Entries shown: Begin
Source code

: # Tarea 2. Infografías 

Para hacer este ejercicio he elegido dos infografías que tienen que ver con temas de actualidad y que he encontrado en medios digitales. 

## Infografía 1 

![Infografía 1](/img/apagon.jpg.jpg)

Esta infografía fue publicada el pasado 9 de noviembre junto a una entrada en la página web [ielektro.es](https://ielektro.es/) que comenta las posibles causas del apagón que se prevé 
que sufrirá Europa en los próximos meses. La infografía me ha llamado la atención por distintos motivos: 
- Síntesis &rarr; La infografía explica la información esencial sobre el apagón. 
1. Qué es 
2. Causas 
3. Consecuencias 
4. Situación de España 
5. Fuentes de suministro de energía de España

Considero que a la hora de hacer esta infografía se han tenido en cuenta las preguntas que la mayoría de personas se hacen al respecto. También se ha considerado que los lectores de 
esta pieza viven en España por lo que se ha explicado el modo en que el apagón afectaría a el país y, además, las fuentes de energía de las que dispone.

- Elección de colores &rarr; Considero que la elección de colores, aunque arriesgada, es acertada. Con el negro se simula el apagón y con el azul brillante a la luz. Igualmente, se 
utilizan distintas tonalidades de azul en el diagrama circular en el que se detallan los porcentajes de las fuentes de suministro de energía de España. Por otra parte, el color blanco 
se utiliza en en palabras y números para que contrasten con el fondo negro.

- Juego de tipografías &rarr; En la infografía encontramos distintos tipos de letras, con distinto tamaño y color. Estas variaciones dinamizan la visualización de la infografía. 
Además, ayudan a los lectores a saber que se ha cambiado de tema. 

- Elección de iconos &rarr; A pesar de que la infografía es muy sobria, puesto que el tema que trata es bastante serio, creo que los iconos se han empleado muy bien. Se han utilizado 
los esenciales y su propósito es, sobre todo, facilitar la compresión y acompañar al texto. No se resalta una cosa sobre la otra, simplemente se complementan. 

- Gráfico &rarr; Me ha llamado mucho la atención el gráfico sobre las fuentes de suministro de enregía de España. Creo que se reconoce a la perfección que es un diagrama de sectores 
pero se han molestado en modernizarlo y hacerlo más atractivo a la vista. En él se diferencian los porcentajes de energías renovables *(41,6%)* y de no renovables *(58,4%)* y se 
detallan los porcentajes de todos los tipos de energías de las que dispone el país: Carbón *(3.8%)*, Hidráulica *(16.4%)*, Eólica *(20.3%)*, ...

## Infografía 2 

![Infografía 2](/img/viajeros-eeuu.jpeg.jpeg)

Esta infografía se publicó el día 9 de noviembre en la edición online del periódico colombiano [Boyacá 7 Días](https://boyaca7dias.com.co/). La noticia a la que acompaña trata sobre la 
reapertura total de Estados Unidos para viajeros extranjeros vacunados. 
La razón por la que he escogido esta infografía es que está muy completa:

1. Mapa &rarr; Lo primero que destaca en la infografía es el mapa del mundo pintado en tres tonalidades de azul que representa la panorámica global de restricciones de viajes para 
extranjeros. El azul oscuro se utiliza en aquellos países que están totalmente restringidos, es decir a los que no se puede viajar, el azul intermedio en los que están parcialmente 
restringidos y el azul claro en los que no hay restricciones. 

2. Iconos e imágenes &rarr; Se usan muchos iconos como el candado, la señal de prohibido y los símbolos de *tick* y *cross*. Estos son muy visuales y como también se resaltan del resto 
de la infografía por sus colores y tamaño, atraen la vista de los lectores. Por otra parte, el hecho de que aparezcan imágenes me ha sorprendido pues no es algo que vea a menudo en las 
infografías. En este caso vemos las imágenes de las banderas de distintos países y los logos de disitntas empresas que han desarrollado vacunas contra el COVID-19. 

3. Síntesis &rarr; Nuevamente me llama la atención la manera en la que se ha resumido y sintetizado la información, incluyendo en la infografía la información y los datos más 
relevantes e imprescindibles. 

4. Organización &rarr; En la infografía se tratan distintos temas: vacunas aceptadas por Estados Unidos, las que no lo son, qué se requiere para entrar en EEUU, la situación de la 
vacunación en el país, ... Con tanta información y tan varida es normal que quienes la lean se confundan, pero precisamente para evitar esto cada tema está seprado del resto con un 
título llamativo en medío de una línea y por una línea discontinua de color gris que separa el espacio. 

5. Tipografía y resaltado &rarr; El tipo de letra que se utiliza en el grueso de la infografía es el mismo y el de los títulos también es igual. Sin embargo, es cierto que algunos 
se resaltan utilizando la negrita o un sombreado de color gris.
Entries shown: End
Copy out the material above in full.

Source code

: # Tarea 2. Infografías 

Para hacer este ejercicio he elegido dos infografías que tienen que ver con temas de actualidad y que he encontrado en medios digitales. 

## Infografía 1 

![Infografía 1](/img/apagon.jpg.jpg)

Esta infografía fue publicada el pasado 9 de noviembre junto a una entrada en la página web [ielektro.es](https://ielektro.es/) que comenta las posibles causas del apagón que se prevé 
que sufrirá Europa en los próximos meses. La infografía me ha llamado la atención por distintos motivos: 
- Síntesis &rarr; La infografía explica la información esencial sobre el apagón. 
1. Qué es 
2. Causas 
3. Consecuencias 
4. Situación de España 
5. Fuentes de suministro de energía de España

Considero que a la hora de hacer esta infografía se han tenido en cuenta las preguntas que la mayoría de personas se hacen al respecto. También se ha considerado que los lectores de 
esta pieza viven en España por lo que se ha explicado el modo en que el apagón afectaría a el país y, además, las fuentes de energía de las que dispone.

- Elección de colores &rarr; Considero que la elección de colores, aunque arriesgada, es acertada. Con el negro se simula el apagón y con el azul brillante a la luz. Igualmente, se 
utilizan distintas tonalidades de azul en el diagrama circular en el que se detallan los porcentajes de las fuentes de suministro de energía de España. Por otra parte, el color blanco 
se utiliza en en palabras y números para que contrasten con el fondo negro.

- Juego de tipografías &rarr; En la infografía encontramos distintos tipos de letras, con distinto tamaño y color. Estas variaciones dinamizan la visualización de la infografía. 
Además, ayudan a los lectores a saber que se ha cambiado de tema. 

- Elección de iconos &rarr; A pesar de que la infografía es muy sobria, puesto que el tema que trata es bastante serio, creo que los iconos se han empleado muy bien. Se han utilizado 
los esenciales y su propósito es, sobre todo, facilitar la compresión y acompañar al texto. No se resalta una cosa sobre la otra, simplemente se complementan. 

- Gráfico &rarr; Me ha llamado mucho la atención el gráfico sobre las fuentes de suministro de enregía de España. Creo que se reconoce a la perfección que es un diagrama de sectores 
pero se han molestado en modernizarlo y hacerlo más atractivo a la vista. En él se diferencian los porcentajes de energías renovables *(41,6%)* y de no renovables *(58,4%)* y se 
detallan los porcentajes de todos los tipos de energías de las que dispone el país: Carbón *(3.8%)*, Hidráulica *(16.4%)*, Eólica *(20.3%)*, ...

## Infografía 2 

![Infografía 2](/img/viajeros-eeuu.jpeg.jpeg)

Esta infografía se publicó el día 9 de noviembre en la edición online del periódico colombiano [Boyacá 7 Días](https://boyaca7dias.com.co/). La noticia a la que acompaña trata sobre la 
reapertura total de Estados Unidos para viajeros extranjeros vacunados. 
La razón por la que he escogido esta infografía es que está muy completa:

1. Mapa &rarr; Lo primero que destaca en la infografía es el mapa del mundo pintado en tres tonalidades de azul que representa la panorámica global de restricciones de viajes para 
extranjeros. El azul oscuro se utiliza en aquellos países que están totalmente restringidos, es decir a los que no se puede viajar, el azul intermedio en los que están parcialmente 
restringidos y el azul claro en los que no hay restricciones. 

2. Iconos e imágenes &rarr; Se usan muchos iconos como el candado, la señal de prohibido y los símbolos de *tick* y *cross*. Estos son muy visuales y como también se resaltan del resto 
de la infografía por sus colores y tamaño, atraen la vista de los lectores. Por otra parte, el hecho de que aparezcan imágenes me ha sorprendido pues no es algo que vea a menudo en las 
infografías. En este caso vemos las imágenes de las banderas de distintos países y los logos de disitntas empresas que han desarrollado vacunas contra el COVID-19. 

3. Síntesis &rarr; Nuevamente me llama la atención la manera en la que se ha resumido y sintetizado la información, incluyendo en la infografía la información y los datos más 
relevantes e imprescindibles. 

4. Organización &rarr; En la infografía se tratan distintos temas: vacunas aceptadas por Estados Unidos, las que no lo son, qué se requiere para entrar en EEUU, la situación de la 
vacunación en el país, ... Con tanta información y tan varida es normal que quienes la lean se confundan, pero precisamente para evitar esto cada tema está seprado del resto con un 
título llamativo en medío de una línea y por una línea discontinua de color gris que separa el espacio. 

5. Tipografía y resaltado &rarr; El tipo de letra que se utiliza en el grueso de la infografía es el mismo y el de los títulos también es igual. Sin embargo, es cierto que algunos 
se resaltan utilizando la negrita o un sombreado de color gris.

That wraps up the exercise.